The bill does not, to cite another example, empower Congress to enforce its own subpoenas by inherent authority, as 19th-century Congresses sometimes did. That could easily lead to abuses of individual rights. Congressional subpoenas will be enforced in court, and the penalties for defying subpoenas imposed only by courts.

The bill does not, to take a third example, blur the status of inspectors general as executive-branch employees. It changes their status to make them more like civil servants, less like political appointees—but still chosen by, and answerable to, the executive, not Congress.

Much of the bill deals with things that most of us had supposed were already rules: the president should not sell pardons, for example, or use them as part of a cover-up scheme. But it turned out that rules against corrupt pardoning had been voluntarily adopted by past presidents. If a president did not want to comply, the rule could not readily be enforced against him.

In a way, you could read the bill as the Yes, Donald Trump Was a Criminal Act of 2021.

And that suggests two of the bill’s maybe inevitable but still poignant unintended consequences.

First, most of the Protecting Our Democracy Act is mind-crushingly morally obvious: Don’t accept clandestine political information from foreign governments. Don’t use the White House for your convention speech. The act of writing such basics into law in 2021 would lend some credibility to the future arguments of Trump’s enablers: Yes, much of what President Trump did was distasteful, but it was not strictly illegal. That’s why the country had to write new laws in 2021. I was as appalled as anybody else, but there was nothing to do—the president was acting within his rights as those rights existed at the time.

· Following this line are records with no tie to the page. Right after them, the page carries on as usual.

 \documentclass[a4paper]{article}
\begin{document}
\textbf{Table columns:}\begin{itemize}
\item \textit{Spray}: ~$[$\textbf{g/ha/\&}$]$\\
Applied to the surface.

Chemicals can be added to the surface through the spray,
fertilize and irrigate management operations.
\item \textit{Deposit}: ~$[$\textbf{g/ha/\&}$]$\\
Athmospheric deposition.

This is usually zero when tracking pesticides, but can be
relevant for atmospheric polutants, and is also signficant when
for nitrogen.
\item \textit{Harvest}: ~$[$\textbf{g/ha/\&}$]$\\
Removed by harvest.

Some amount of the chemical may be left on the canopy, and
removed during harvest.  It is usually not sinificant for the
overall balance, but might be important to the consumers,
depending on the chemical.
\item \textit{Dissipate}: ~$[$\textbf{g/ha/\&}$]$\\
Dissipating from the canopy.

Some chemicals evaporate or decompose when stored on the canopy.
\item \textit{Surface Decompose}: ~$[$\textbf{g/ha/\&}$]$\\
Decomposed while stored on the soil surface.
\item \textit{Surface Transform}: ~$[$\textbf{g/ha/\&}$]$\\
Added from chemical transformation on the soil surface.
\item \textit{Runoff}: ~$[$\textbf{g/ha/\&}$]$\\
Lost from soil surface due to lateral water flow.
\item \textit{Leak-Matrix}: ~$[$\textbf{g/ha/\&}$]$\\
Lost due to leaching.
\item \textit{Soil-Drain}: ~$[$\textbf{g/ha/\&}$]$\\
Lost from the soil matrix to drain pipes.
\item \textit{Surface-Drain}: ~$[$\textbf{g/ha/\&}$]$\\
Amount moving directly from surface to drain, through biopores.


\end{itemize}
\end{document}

That argument is mostly false. Donald Trump did violate existing law. It was not in fact legal for him to use his official powers to extort foreign governments to fabricate political dirt on his political opponents—that was already prohibited by many laws. The problem was that the enforcement of those laws depended on mechanisms that had rusted out. It will be important to underscore that point in the future. What went wrong in the Trump era was not that the president delicately tiptoed around the law. What went wrong in the Trump era was that the cops in charge of the law were asleep, or senile, or in cahoots with the president.

Second, the Protecting Our Democracy Act amounts to a confession that the impeachment power is a dead letter. The House imposed the severest sanction a Congress can impose against an errant president. At trial, however, the president’s co-partisans protected him from removal—and after the trial, the president resumed his lawbreaking.

There have now been four serious presidential impeachment processes in U.S. history: Andrew Johnson, Richard Nixon, Bill Clinton, and Donald Trump. In retrospect, it’s clear that the important variable in the outcome was the state of party politics at the time of the impeachment.

The Nixon-Trump contrast is starkest. If Congress worked in the 2020s as it had in the 1970s, important Republicans would have broken ranks with Trump, and forced his resignation. If Congress worked in the 1970s as it does in the 2020s, Nixon would have served out his term. We have fully arrived at the predicament that Laurence Tribe and Joshua Matz warned of in their book on the impeachment process: When impeachment is most needed, it is least likely to be effective; when it is most likely to be effective, it is least needed.

And so, the House Democrats are making do with a fallback remedy, a second-best or third-best.

These reforms are all welcome and necessary. It’s a sad reflection on the state of U.S. politics that they are needed at all. The Founders imagined that Congress could set aside political partialities to act as a court of law upon an unfit president. That hope has proved one of their less workable ideas. Americans need to accept some sad realities about the state of their law and politics. That means new legislation that works around the defects of the impeachment remedy—and takes into account the grim fact of 21st-century hyper-partisanship.